Exercise aim:
Tally the lines of these entries that include "marketplace"; respond with only that tally.

Items listed in a dataset:
/---
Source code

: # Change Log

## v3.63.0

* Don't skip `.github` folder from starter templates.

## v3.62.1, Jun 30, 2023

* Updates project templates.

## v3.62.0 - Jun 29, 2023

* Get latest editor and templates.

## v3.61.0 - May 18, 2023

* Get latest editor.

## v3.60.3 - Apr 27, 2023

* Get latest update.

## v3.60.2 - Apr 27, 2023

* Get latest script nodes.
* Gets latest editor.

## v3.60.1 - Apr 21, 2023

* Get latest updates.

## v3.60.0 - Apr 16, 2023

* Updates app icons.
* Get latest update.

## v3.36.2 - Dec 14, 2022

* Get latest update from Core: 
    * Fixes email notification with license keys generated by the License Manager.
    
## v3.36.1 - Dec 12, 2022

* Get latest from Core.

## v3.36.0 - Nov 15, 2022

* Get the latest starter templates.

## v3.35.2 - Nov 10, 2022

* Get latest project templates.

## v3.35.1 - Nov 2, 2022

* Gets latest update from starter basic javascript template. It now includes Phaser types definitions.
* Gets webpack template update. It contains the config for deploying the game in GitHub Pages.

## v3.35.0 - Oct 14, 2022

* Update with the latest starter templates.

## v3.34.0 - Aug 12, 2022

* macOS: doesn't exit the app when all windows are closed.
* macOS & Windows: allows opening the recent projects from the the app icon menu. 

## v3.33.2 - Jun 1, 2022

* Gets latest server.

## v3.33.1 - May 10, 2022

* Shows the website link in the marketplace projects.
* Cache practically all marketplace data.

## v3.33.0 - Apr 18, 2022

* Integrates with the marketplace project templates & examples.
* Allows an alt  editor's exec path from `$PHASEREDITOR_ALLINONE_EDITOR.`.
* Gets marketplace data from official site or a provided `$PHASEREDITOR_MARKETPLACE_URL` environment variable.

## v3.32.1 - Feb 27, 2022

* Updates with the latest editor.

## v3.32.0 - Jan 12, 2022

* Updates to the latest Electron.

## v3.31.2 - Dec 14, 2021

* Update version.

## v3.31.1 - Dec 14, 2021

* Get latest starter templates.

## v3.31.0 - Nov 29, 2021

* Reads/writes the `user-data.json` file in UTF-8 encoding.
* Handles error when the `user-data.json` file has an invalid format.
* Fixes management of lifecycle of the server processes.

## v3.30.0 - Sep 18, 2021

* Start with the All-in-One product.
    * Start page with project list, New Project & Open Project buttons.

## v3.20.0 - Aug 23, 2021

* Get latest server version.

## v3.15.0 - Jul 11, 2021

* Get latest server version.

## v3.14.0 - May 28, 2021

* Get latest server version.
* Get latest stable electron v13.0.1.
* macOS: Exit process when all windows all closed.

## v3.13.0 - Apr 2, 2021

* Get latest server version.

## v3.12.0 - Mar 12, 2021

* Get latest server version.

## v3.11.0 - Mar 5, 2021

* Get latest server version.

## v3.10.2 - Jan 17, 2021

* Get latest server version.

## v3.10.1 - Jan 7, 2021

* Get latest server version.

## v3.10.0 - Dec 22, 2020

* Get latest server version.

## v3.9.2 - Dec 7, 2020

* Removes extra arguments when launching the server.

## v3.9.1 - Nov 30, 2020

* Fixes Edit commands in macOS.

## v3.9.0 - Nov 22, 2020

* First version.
\---
/---
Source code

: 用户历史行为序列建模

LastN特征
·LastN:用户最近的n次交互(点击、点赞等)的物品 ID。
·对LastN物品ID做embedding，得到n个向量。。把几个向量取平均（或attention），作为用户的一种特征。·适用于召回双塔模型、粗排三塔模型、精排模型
\---
/---
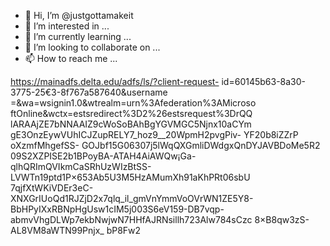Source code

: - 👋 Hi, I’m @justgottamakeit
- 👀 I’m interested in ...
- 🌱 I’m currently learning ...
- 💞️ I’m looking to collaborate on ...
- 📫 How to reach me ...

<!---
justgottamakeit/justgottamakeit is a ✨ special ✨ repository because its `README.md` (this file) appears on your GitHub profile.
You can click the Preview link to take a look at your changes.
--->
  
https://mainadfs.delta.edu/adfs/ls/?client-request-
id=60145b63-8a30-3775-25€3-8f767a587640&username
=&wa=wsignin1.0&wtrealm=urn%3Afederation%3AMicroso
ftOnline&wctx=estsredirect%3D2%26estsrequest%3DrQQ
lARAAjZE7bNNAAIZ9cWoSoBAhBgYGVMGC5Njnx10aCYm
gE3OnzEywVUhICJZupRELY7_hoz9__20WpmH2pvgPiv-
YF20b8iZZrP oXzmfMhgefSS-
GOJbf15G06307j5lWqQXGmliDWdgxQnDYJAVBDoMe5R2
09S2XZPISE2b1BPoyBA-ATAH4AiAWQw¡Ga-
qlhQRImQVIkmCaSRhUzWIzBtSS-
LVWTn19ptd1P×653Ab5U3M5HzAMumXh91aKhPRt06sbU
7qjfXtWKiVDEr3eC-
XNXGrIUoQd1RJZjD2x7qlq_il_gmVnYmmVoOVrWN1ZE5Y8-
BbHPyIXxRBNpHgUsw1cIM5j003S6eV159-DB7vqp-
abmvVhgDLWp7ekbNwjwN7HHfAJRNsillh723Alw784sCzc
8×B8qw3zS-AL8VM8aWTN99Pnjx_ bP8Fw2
\---
Exercise solution:
4